According to Table 8, longer-term asymmetrical cointegration between the ASEAN-5 stock indexes and currency value fluctuations existed; however, symmetrical cointegration was not established. Moreover, in the shorter term and over the entire sample time frame, positive and negative shocks to the currency value fluctuations remained statistically insignificant and value irrelevant to the ASEAN-5 shareholders. Hence, shareholders, exporters, and importers should emphasize the type of regime, such as precrisis or the post-economic recessionary regime, before investing, and academicians or researchers should also focus on the nonlinear association between both variables. Table 9 presents the results of application of unidirectional or bidirectional asymmetrical Granger causality between positive shocks (local currency depreciation) and negative shocks (local currency appreciation) to the international US dollar against the local ASEAN-5 currencies and stock indexes of the ASEAN-5 region.
According to Table 9, there was a bidirectional asymmetrical Granger causation flowing from the positive shocks in the international dollar values to ASEAN-5 local currencies (local currency depreciation) toward the ASEAN-5 stock indexes, and a unidirectional asymmetrical Granger causation flowing from exchange rate negative shocks toward the ASEAN-5 market indexes. However, during the postcrisis period, asymmetrical bidirectional Granger causation existed, flowing from −ve and +ve shocks in US dollars to the local ASEAN-5-member economies’ currency values toward the ASEAN-5 stock indexes, and vice versa. Hence, the regime plays a contributing role while estimating the asymmetrical association between both variables for researchers. Moreover, the investors or shareholders need to consider the regime while investing in the stock market indexes. Exporters, importers, and shareholders also need to consider both the +ve and –ve shocks in the currency value fluctuations of the ASEAN-5 region while making contractual agreements and financial transactions. Academics also need to consider the hidden nonlinear cointegration between the variables rather than considering the association as linear.

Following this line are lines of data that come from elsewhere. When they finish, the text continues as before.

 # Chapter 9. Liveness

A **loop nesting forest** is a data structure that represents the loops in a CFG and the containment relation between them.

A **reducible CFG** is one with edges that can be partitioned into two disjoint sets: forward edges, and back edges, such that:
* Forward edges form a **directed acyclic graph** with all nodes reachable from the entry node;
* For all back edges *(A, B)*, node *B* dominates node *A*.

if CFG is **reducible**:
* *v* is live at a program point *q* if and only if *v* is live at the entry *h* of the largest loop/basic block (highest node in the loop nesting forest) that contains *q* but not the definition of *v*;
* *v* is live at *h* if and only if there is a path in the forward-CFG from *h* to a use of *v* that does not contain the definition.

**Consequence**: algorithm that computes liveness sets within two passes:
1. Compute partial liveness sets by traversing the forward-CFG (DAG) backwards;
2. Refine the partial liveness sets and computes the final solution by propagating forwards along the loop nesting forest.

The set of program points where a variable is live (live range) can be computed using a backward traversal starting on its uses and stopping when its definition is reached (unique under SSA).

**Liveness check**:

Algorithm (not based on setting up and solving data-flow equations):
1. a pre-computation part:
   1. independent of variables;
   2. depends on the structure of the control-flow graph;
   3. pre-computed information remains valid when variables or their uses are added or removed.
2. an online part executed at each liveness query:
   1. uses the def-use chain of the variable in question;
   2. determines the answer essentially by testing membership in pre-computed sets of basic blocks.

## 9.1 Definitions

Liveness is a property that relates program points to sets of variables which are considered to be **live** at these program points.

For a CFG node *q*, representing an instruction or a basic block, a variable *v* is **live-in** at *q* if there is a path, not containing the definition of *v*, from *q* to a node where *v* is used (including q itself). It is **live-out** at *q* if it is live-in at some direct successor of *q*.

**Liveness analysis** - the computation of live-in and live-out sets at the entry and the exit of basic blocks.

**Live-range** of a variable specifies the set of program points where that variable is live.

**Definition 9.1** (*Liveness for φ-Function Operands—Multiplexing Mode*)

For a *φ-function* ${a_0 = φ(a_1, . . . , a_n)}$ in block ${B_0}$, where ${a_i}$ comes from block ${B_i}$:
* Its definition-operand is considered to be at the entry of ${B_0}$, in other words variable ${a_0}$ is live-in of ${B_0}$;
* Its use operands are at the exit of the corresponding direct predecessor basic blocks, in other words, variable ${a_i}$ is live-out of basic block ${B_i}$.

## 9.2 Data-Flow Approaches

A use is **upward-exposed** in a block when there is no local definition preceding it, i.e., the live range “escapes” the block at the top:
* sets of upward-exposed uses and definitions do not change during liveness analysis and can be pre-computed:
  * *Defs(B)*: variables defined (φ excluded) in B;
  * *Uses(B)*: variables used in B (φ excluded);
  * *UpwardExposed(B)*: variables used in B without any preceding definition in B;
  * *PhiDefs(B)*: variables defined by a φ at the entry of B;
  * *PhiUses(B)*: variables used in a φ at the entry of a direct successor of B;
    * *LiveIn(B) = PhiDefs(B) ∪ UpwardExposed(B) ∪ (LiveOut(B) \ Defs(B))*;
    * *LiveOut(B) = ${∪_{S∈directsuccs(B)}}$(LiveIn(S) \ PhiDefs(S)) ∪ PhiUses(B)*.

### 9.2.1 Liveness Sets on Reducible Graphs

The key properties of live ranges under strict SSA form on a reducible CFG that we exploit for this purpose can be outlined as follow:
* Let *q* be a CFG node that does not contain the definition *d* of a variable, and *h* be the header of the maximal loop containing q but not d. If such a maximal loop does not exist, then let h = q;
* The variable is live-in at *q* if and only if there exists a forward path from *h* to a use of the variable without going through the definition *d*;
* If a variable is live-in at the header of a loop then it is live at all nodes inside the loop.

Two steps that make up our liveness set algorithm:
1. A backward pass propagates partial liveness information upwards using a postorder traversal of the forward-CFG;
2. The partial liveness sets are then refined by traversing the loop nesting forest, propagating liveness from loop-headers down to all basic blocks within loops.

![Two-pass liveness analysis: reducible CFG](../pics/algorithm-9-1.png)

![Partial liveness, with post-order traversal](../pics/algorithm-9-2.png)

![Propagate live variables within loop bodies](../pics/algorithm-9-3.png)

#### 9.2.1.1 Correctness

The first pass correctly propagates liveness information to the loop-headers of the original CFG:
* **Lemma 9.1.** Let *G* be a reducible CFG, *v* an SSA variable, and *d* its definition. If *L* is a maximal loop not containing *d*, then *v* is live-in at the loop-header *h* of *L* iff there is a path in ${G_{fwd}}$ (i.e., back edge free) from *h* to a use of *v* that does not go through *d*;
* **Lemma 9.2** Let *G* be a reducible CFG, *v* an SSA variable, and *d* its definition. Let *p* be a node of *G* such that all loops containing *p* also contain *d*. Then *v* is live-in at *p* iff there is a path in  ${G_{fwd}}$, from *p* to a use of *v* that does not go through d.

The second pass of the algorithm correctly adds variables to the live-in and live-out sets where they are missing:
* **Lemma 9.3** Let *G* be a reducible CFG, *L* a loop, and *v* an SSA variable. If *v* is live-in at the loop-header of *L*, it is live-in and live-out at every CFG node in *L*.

5. Conclusions and Future Research Directions

In conclusion, the symmetrical panel-based ARDL (PARDL) model is unable to formulate linear cointegration between the ASEAN-5 stock indexes and currency variations. However, in the longer term and during the time frame of the pre-economic recessionary regime, asymmetrical cointegration between the stock indexes and currency variations exists. During the precrisis regime, a depreciation in the local currency causes a negative impact on the stock indexes of the ASEAN-5 region, and a local currency appreciation deteriorates the stock market indexes of the ASEAN-5 economies. This can be explained by the traditional flow-oriented approach as the local currency appreciation may be harmful to the local exporters because of the increase in their expenses, but local currency depreciation is also equally harmful to the importers. The harmful impact of local currency depreciation against the international US dollars on the local importers may be due to the increase in their expenses in lieu of the high prices of raw materials and the cost of the other goods sold. Conversely, in the shorter term and during the period of pre financial crisis, positive shocks to local currency depreciation have not influenced the stock indexes, but a local currency appreciation has a positive impact on the ASEAN-5 indexes. This scenario verifies that longer-term shareholders should focus on both negative and positive shocks associated with currency value fluctuations while investing in the stock indexes. Short-term investors should consider the episodes of the local currency appreciation to gain short-term advantages.
Other practical implications for the importers and exporters of the ASEAN-5 region include the emphasis on both the positive and negative shocks associated with US dollars against the local exchange rate fluctuations. During the post-economic recessionary regime, the absence of the nonlinear cointegration between the currency rate oscillations and stock indexes of the ASEAN-5 region can be explained by the asset market approach. According to the asset market approach, the weak or nominal influence of exchange rate fluctuations exist on the indexes. A nominal or weak association between the currency variations and stock indexes may be due to the asset value of international dollar values against the local Southeast Asian currencies. Exporters, importers, and shareholders should maintain their focus on the regime, rather than seeing the impact of exchange rate fluctuations on the stock indexes over the whole period.
According to the estimated findings, it is advised that policymakers implement appropriate exchange rate policies in order to stabilize the financial market. This is generally because local currency stabilization and appreciation yielded a more profound short-term adverse impact on the equity market returns during the era of post-economic recession. This was due to the export-centric nature of the region. Therefore, policymakers need to consider the sample period before stabilizing or destabilizing the currency. This is due to the fact despite their greatest efforts to improve economic development, their initiatives may have an adverse effect on the equity market returns of ASEAN-5 economies. If investments in the financial markets are to be encouraged, the Monetary Committee must implement appropriate strategies and must also take into account the sampling time frame. During the precrisis era, currency devaluation yielded a short-term positive impact on the equity returns. However, the magnitude of the positivity was relatively smaller. This was due to the fact that significant currency fluctuations skewed share price performing patterns, leaving shareholders to speculate what they should do next since they might be unable to forecast the futuristic status of the business with confidence. Future researchers should focus on the time-series NARDL modeling framework to compare the effects of exchange rates on the stock indexes of every individual country.

Author Contributions

Conceptualization, M.I.T. and U.A.S.; methodology, A.M. and A.A.; software, D.K.T.; validation, A.A., A.M. and D.K.T.; formal analysis, U.A.S.; investigation, M.I.T.; resources, U.A.S.; data curation, A.M.; writing—original draft preparation, M.I.T. and U.A.S.; writing—review and editing, A.M. and A.A.; visualization, D.K.T.; supervision, M.I.T.; project administration, M.I.T. and U.A.S.; funding acquisition, D.K.T. All authors have read and agreed to the published version of the manuscript.

Funding

This research was partly funded by the University of Economics Ho Chi Minh City, Vietnam (UEH).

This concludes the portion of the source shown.